CXIII. — Mais si tu veux absolument chasser, laisse-toi guider par moi, lance tes chiens contre le lièvre peureux, le renard qui vit de ruse ou le chevreuil qui n’ose rien affronter ; poursuis ces timides animaux sur les collines, et tiens tête à ton lévrier sur ton coursier agile.

CXIV. — Et lorsque tu es sur la trace du lièvre à la vue courte, observe comme le pauvre fugitif devance le vent pour échapper à son danger, et avec quel soin il tourne et traverse et multiplie ses détours ; les différents sentiers qu’il suit sont comme un labyrinthe pour dérouter ses ennemis.

CXV. — Quelquefois il court au milieu d’un troupeau de moutons pour tromper l’odorat subtil des chiens ; quelquefois il traverse des lieux souterrains où les lapins habitent, pour arrêter les hurlements sonores de ceux qui le poursuivent ; quelquefois encore, c’est dans une troupe de daims qu’il se cache : le danger invente des ruses, la crainte donne de l’esprit.

CXVI. — Car une fois là, son odeur se mêle à celle d’autres animaux, les lévriers excités reniflent l’air, ils hésitent et ils cessent leurs clameurs jusqu’à ce qu’ils soient parvenus avec peine à reconnaître la piste refroidie.
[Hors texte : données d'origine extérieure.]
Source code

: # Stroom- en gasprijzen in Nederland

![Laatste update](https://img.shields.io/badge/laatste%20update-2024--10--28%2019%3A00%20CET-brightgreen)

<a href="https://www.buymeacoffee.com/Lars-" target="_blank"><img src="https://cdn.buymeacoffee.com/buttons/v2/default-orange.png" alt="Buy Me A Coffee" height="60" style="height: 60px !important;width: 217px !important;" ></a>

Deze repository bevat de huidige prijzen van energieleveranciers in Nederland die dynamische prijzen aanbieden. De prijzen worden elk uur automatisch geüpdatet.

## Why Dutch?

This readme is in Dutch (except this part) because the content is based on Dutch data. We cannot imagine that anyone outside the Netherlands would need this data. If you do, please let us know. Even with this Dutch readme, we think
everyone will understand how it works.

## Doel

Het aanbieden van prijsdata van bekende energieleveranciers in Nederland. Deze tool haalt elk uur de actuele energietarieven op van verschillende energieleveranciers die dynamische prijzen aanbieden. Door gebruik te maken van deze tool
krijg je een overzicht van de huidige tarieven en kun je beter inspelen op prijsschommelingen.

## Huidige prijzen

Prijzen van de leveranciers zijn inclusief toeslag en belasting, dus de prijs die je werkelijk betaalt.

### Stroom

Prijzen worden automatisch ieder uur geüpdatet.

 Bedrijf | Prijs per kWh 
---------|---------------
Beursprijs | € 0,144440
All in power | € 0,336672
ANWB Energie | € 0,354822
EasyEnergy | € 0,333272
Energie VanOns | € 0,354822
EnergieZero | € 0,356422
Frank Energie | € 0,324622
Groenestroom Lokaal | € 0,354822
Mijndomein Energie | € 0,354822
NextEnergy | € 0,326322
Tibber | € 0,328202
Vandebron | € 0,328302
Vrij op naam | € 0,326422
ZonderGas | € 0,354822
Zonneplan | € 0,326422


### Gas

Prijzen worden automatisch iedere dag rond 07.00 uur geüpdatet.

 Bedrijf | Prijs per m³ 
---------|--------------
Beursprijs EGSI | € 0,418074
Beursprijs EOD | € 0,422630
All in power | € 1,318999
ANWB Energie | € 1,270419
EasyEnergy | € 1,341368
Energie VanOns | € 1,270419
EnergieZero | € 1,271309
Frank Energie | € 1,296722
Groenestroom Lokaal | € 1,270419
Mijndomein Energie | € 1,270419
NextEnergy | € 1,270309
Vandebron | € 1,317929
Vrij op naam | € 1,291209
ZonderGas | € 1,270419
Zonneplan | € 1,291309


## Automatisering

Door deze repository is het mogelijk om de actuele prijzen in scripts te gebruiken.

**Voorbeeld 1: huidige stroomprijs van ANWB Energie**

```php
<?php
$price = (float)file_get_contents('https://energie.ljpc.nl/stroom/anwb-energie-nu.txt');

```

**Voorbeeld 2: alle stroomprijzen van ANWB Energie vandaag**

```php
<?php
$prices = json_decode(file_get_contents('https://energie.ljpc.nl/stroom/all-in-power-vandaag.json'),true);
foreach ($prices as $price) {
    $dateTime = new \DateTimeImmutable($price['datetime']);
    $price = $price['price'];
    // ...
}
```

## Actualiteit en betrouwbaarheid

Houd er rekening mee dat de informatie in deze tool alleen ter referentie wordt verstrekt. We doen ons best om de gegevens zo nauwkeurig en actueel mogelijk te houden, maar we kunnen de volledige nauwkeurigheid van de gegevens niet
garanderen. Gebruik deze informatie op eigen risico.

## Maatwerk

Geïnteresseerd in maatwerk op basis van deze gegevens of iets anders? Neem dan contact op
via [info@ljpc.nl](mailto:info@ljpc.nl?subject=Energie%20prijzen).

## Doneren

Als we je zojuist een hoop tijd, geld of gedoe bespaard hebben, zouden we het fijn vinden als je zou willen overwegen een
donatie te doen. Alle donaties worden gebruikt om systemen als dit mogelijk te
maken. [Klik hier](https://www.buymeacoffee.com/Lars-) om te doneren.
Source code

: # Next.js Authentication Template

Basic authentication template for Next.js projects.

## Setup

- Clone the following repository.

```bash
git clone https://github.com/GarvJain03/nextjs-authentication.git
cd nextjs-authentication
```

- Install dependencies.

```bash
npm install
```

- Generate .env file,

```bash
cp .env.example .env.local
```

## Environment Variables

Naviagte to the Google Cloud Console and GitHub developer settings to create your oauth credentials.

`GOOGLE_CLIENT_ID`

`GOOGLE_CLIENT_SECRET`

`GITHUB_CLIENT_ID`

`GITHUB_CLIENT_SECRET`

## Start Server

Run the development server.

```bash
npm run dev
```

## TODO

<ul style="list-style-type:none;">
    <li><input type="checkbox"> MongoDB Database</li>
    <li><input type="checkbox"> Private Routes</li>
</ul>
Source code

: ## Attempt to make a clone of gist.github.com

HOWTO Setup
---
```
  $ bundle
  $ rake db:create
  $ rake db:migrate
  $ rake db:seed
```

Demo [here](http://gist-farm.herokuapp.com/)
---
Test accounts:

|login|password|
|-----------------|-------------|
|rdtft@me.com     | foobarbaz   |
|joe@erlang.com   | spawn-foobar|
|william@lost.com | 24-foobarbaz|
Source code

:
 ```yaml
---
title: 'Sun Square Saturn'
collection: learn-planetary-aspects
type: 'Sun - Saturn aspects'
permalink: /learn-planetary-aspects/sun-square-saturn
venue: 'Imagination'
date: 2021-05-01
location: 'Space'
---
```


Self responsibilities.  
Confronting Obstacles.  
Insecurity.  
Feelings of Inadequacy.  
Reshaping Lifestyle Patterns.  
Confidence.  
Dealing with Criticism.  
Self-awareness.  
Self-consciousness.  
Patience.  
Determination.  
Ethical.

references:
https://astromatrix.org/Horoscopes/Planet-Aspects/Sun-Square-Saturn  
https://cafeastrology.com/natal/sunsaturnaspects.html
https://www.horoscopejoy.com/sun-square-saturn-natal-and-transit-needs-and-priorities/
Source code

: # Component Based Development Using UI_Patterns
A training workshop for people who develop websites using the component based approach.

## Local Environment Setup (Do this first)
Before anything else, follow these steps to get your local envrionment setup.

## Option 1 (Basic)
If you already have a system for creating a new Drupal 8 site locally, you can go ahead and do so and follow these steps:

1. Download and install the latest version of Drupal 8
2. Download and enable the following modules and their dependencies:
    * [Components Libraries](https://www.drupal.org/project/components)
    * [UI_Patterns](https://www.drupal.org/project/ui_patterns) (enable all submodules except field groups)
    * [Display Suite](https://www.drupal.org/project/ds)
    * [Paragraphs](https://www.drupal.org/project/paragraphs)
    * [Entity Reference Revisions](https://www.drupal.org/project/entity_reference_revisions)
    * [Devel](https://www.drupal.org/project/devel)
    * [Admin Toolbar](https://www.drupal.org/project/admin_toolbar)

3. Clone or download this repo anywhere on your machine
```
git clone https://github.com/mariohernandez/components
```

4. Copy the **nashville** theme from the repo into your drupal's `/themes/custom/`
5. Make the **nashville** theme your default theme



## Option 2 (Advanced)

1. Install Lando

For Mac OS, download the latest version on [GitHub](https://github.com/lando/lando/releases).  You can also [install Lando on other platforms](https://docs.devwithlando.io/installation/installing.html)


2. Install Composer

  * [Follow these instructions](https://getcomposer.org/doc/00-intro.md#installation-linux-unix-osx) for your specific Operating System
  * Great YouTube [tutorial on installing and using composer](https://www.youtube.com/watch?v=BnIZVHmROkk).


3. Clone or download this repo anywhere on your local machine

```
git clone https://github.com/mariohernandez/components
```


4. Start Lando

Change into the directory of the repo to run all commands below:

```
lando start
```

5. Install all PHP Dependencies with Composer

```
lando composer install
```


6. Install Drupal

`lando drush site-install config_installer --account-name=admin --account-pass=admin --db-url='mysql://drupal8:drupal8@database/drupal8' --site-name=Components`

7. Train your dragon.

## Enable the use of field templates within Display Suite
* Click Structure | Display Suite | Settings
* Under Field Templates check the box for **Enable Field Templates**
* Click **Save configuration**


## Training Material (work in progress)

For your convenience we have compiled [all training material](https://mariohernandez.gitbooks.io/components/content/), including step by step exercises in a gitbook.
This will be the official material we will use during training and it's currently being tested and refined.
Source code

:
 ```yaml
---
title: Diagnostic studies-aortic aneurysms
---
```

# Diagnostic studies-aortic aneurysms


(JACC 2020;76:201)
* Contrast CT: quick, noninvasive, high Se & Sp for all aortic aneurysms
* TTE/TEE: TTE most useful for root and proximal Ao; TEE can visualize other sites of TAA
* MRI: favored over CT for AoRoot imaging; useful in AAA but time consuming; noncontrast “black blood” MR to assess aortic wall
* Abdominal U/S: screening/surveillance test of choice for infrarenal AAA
Alors les aboiements recommencent, l’écho répond comme si une autre chasse avait lieu dans les airs.

CXVII. — Cependant le pauvre lièvre, au sommet d’un coteau lointain, se tient accroupi ; il écoute pour entendre si les ennemis le poursuivent encore ; il entend de nouveau leurs voix bruyantes, et son désespoir peut bien se comparer à celui d’un malade qui entend retentir le glas.

CXVIII. — Tu verras ce malheureux, inondé de sueur, tourner et retourner, revenir sur ses pas : chaque broussaille jalouse écorche ses jambes fatiguées ; chaque ombre le fait arrêter ; le moindre bruit le fait hésiter, car l’infortune est foulée aux pieds par tous, et dans son abaissement elle ne trouve aucun ami.

CXIX. — Reste tranquille ; écoute-moi encore un peu : non, ne me résiste pas, car tu ne te relèveras pas. Si, contre mon habitude, tu m’entends faire de la morale, c’est pour te faire haïr la chasse du sanglier. J’ajoute ceci à cela et une raison à une autre, car l’amour peut faire un commentaire sur tous les maux.